[Stored data entries]
::::::::::
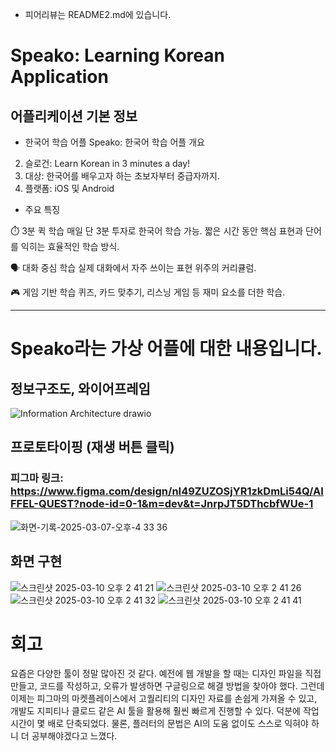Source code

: - 피어리뷰는 README2.md에 있습니다.

# Speako: Learning Korean Application
## 어플리케이션 기본 정보
- 한국어 학습 어플
Speako: 한국어 학습 어플 개요
2. 슬로건: Learn Korean in 3 minutes a day!
3. 대상: 한국어를 배우고자 하는 초보자부터 중급자까지.
4. 플랫폼: iOS 및 Android

- 주요 특징

⏱️ 3분 퀵 학습
매일 단 3분 투자로 한국어 학습 가능.
짧은 시간 동안 핵심 표현과 단어를 익히는 효율적인 학습 방식.

🗣️ 대화 중심 학습
실제 대화에서 자주 쓰이는 표현 위주의 커리큘럼.

🎮 게임 기반 학습
퀴즈, 카드 맞추기, 리스닝 게임 등 재미 요소를 더한 학습.

-------------
# Speako라는 가상 어플에 대한 내용입니다.
## 정보구조도, 와이어프레임
![Information Architecture drawio](https://github.com/user-attachments/assets/264a269b-e04d-4119-9c94-be6712a969fc)

## 프로토타이핑 (재생 버튼 클릭)
### 피그마 링크: https://www.figma.com/design/nI49ZUZOSjYR1zkDmLi54Q/AIFFEL-QUEST?node-id=0-1&m=dev&t=JnrpJT5DThcbfWUe-1
![화면-기록-2025-03-07-오후-4 33 36](https://github.com/user-attachments/assets/bd287e67-708b-4cf0-80b1-76542c786160)

## 화면 구현
![스크린샷 2025-03-10 오후 2 41 21](https://github.com/user-attachments/assets/a63742aa-bd70-4c8f-b3e0-100598cff594)
![스크린샷 2025-03-10 오후 2 41 26](https://github.com/user-attachments/assets/00c7aa54-ef9f-4a0a-92a1-2126827dc4f8)
![스크린샷 2025-03-10 오후 2 41 32](https://github.com/user-attachments/assets/0423a1ef-21a8-48ad-8ba5-f54976c9cbcc)
![스크린샷 2025-03-10 오후 2 41 41](https://github.com/user-attachments/assets/f434b337-e033-4814-a2ef-c267ef44a621)

# 회고
요즘은 다양한 툴이 정말 많아진 것 같다. 예전에 웹 개발을 할 때는 디자인 파일을 직접 만들고, 코드를 작성하고, 오류가 발생하면 구글링으로 해결 방법을 찾아야 했다. 그런데 이제는 피그마의 마켓플레이스에서 고퀄리티의 디자인 자료를 손쉽게 가져올 수 있고, 개발도 지피티나 클로드 같은 AI 툴을 활용해 훨씬 빠르게 진행할 수 있다. 덕분에 작업 시간이 몇 배로 단축되었다. 물론, 플러터의 문법은 AI의 도움 없이도 스스로 익혀야 하니 더 공부해야겠다고 느꼈다.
::::::::::
_What to work on_
Working through the records, copy each line in which the word "user" appears.

_Answer section_
![Information Architecture drawio](https://github.com/user-attachments/assets/264a269b-e04d-4119-9c94-be6712a969fc)
![화면-기록-2025-03-07-오후-4 33 36](https://github.com/user-attachments/assets/bd287e67-708b-4cf0-80b1-76542c786160)
![스크린샷 2025-03-10 오후 2 41 21](https://github.com/user-attachments/assets/a63742aa-bd70-4c8f-b3e0-100598cff594)
![스크린샷 2025-03-10 오후 2 41 26](https://github.com/user-attachments/assets/00c7aa54-ef9f-4a0a-92a1-2126827dc4f8)
![스크린샷 2025-03-10 오후 2 41 32](https://github.com/user-attachments/assets/0423a1ef-21a8-48ad-8ba5-f54976c9cbcc)
![스크린샷 2025-03-10 오후 2 41 41](https://github.com/user-attachments/assets/f434b337-e033-4814-a2ef-c267ef44a621)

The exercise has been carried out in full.